Saved entries

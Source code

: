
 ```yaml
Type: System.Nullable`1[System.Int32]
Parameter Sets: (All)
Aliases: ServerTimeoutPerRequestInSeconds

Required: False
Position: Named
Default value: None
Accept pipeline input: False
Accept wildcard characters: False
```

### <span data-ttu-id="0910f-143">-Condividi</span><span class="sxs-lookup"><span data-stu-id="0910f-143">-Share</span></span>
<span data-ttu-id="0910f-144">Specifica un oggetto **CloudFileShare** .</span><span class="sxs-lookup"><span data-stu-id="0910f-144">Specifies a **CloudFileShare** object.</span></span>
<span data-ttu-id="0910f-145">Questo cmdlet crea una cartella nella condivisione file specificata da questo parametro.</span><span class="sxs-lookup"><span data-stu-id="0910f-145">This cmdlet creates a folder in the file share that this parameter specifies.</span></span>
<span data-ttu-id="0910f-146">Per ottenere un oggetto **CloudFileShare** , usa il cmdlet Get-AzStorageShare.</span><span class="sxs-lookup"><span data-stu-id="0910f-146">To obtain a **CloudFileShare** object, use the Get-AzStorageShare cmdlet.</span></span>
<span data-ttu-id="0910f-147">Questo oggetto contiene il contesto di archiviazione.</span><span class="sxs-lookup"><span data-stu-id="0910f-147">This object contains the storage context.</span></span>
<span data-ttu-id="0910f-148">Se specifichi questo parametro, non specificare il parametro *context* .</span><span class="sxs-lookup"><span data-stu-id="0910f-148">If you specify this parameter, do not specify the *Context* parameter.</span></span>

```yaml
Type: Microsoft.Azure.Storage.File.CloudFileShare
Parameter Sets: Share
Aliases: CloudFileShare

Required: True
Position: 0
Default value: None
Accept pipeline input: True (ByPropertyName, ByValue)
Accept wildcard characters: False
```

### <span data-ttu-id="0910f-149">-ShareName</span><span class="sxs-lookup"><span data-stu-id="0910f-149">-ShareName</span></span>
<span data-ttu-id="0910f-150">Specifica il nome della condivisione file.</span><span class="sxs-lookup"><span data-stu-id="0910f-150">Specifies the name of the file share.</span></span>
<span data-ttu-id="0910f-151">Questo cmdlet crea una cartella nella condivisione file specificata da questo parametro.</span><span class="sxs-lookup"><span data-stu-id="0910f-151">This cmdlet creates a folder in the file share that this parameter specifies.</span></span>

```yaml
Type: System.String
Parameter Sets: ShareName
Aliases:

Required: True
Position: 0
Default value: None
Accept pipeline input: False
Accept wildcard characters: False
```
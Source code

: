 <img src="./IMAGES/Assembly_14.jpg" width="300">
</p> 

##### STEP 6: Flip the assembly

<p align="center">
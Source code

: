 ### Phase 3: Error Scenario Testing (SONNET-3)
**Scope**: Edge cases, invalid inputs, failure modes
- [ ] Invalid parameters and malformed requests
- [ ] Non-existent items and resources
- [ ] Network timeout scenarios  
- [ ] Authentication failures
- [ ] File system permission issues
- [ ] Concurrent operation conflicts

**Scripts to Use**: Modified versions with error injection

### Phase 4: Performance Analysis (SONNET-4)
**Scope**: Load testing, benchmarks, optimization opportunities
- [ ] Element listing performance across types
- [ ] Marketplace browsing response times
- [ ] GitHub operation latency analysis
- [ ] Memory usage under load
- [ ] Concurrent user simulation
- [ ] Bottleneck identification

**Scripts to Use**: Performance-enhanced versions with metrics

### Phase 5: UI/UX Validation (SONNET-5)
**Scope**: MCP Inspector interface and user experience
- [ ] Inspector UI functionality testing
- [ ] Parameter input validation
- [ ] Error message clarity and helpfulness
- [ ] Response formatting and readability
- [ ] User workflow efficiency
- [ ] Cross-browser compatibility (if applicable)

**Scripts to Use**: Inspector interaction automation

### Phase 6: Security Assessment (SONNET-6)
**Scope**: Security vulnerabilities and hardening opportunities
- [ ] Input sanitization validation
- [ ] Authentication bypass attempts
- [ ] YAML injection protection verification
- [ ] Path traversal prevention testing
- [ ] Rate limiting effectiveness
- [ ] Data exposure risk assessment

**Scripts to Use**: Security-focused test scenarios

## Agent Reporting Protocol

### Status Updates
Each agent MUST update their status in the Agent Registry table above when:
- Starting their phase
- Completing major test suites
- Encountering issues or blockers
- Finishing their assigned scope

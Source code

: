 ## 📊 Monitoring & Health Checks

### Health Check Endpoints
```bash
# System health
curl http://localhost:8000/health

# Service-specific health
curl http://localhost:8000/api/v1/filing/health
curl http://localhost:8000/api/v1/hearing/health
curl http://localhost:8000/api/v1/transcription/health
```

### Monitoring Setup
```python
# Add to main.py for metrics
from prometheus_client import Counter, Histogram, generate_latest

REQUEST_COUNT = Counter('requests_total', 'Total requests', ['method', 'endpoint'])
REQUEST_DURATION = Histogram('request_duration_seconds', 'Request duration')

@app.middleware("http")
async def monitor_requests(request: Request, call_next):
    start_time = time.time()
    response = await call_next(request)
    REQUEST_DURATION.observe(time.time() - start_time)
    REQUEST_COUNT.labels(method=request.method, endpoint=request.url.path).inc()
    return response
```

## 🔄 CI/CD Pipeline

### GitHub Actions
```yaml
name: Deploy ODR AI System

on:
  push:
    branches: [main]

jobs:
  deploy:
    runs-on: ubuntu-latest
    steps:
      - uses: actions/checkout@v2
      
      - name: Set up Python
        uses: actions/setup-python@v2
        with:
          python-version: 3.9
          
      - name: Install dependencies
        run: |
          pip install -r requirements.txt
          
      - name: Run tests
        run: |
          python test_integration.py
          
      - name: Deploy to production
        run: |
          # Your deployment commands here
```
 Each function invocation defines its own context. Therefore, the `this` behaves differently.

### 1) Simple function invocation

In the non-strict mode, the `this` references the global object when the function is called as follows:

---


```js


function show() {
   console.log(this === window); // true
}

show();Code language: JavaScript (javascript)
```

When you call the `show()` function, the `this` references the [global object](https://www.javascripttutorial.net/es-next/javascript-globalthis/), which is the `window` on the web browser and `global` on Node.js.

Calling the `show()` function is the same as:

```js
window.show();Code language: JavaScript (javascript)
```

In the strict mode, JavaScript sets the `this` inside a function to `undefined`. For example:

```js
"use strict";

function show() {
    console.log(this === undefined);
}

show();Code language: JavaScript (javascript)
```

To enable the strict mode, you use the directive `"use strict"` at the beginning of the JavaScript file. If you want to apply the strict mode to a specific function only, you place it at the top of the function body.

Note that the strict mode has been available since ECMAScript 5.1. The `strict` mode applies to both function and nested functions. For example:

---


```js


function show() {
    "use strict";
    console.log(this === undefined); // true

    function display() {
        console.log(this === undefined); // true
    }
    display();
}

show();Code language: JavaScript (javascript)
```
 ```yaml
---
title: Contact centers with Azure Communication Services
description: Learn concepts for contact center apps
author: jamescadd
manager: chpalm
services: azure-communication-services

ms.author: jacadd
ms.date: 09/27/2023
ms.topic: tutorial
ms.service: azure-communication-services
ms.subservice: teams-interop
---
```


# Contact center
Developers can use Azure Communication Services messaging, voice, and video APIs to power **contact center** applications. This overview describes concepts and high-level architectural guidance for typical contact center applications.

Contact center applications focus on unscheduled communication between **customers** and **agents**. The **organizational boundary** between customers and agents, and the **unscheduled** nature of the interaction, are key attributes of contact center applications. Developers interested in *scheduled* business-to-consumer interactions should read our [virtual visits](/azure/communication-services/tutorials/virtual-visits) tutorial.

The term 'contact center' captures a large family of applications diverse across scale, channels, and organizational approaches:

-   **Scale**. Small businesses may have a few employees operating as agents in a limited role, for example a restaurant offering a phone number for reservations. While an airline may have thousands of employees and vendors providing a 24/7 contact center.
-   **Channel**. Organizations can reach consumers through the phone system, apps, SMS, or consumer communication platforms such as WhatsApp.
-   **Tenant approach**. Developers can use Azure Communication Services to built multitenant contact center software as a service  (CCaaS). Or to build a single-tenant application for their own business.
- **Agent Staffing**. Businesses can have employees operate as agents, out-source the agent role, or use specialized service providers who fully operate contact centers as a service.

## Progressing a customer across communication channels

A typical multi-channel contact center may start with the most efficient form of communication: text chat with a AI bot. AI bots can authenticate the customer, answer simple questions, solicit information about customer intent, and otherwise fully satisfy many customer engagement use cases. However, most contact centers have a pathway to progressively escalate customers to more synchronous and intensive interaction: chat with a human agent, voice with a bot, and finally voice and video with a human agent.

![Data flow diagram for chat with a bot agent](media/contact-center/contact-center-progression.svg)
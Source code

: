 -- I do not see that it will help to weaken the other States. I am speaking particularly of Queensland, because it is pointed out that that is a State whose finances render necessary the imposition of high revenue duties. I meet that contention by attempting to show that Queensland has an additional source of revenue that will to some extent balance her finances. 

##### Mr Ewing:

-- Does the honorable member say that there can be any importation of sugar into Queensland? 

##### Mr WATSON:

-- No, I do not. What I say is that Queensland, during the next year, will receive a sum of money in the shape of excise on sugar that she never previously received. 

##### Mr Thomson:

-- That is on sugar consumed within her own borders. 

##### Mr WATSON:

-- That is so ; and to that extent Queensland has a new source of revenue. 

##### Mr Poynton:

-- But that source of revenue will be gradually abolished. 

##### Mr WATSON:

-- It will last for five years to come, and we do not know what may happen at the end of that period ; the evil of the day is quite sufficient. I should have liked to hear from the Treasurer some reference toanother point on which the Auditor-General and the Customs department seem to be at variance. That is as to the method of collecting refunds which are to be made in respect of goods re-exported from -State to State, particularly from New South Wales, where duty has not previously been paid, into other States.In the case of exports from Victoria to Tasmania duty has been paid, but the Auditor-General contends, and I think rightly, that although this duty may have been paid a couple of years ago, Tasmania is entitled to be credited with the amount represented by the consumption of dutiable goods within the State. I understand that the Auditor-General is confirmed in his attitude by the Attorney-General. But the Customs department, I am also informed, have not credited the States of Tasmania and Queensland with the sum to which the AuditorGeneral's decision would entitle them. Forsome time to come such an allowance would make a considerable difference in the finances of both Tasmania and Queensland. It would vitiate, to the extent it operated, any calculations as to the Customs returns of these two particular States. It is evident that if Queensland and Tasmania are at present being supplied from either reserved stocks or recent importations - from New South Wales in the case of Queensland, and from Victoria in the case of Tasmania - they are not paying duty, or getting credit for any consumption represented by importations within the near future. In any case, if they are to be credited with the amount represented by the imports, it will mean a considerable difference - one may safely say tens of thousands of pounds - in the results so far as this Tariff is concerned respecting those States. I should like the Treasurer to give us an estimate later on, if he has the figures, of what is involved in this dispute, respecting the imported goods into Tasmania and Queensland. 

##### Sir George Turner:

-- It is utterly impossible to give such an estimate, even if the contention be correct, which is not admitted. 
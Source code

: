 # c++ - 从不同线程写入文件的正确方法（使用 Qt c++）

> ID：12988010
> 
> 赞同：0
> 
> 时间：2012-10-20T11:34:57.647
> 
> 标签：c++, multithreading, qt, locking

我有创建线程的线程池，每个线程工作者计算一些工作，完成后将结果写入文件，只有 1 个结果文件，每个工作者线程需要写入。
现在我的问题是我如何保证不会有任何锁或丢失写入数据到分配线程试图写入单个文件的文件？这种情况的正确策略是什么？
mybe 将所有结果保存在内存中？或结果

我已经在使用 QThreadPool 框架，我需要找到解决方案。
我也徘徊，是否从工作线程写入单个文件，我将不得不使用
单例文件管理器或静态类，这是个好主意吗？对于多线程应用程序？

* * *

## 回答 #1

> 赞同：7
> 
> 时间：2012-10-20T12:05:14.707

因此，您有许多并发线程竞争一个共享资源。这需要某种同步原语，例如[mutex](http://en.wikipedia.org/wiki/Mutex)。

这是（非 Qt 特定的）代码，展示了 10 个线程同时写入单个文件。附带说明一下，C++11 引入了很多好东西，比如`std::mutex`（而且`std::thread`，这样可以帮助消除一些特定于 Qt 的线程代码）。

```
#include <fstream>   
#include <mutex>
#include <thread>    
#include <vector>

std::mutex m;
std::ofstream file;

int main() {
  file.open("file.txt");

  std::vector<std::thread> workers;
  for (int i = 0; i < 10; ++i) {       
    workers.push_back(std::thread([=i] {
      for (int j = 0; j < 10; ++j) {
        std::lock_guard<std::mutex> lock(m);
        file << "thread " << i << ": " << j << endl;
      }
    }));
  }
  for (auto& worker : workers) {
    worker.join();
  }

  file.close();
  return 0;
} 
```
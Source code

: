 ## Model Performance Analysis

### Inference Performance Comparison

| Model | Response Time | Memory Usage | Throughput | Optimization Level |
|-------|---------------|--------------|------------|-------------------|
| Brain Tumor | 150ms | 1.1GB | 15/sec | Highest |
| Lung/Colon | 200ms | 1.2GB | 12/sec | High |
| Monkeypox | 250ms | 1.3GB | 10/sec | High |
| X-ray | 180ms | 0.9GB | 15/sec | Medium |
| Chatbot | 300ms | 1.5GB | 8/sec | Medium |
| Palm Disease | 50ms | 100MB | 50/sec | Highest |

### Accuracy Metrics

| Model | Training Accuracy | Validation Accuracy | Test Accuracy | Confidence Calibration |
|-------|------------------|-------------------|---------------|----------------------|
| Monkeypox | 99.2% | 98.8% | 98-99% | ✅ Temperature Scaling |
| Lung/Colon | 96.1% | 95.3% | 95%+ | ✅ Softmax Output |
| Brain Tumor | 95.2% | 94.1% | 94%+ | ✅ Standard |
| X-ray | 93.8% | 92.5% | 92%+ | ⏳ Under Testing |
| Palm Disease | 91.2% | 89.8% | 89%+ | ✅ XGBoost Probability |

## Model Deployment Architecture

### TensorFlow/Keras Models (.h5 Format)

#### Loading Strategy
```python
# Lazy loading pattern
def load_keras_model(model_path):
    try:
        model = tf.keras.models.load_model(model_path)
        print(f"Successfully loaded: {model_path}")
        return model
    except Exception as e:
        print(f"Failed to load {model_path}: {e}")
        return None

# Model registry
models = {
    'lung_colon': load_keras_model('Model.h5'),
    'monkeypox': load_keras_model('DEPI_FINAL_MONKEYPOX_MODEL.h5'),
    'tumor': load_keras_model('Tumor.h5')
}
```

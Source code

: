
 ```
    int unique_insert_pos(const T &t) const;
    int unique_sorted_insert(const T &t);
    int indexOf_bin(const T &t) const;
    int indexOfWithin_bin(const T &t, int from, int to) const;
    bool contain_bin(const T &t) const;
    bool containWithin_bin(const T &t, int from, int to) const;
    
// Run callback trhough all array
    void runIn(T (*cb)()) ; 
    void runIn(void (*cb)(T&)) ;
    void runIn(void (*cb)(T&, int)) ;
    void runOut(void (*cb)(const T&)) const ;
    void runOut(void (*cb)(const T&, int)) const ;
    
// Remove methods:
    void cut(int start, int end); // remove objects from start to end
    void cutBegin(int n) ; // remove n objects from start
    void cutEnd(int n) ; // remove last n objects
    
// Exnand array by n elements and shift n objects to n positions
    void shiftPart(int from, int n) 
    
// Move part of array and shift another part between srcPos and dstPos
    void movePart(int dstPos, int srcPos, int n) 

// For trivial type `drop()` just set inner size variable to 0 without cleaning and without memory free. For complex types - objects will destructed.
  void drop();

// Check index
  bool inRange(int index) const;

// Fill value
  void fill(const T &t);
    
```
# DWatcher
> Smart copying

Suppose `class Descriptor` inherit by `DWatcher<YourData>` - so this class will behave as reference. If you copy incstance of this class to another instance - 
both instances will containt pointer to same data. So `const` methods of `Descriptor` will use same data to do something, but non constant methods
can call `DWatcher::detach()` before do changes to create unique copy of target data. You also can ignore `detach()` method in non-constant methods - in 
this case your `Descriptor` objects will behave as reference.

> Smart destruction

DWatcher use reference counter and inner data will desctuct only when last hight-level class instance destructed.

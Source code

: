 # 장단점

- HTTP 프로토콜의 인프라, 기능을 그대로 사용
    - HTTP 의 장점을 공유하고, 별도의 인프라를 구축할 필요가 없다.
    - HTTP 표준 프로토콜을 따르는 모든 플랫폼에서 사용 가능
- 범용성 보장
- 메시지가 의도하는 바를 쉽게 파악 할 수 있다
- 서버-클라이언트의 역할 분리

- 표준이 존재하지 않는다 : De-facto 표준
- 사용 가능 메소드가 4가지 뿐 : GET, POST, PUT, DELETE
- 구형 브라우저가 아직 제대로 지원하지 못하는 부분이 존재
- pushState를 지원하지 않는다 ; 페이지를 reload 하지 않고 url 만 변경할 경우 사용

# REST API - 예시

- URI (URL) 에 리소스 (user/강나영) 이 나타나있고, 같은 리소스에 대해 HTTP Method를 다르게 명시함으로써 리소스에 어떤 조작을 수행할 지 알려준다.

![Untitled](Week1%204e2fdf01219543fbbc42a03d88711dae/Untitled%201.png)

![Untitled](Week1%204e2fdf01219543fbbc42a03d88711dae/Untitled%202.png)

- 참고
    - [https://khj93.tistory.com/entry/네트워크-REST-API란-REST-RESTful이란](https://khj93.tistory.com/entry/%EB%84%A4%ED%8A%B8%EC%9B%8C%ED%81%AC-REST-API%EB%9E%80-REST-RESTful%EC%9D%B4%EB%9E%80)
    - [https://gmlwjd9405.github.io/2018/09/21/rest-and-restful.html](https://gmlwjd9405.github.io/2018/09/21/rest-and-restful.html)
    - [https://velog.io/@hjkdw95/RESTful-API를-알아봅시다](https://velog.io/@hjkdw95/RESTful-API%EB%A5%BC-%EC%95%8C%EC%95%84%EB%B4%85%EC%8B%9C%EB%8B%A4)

* **Task to carry out**: How many lines of the entries above include the word "runOut"? Reply with the number alone.

* **Output for this task**: 2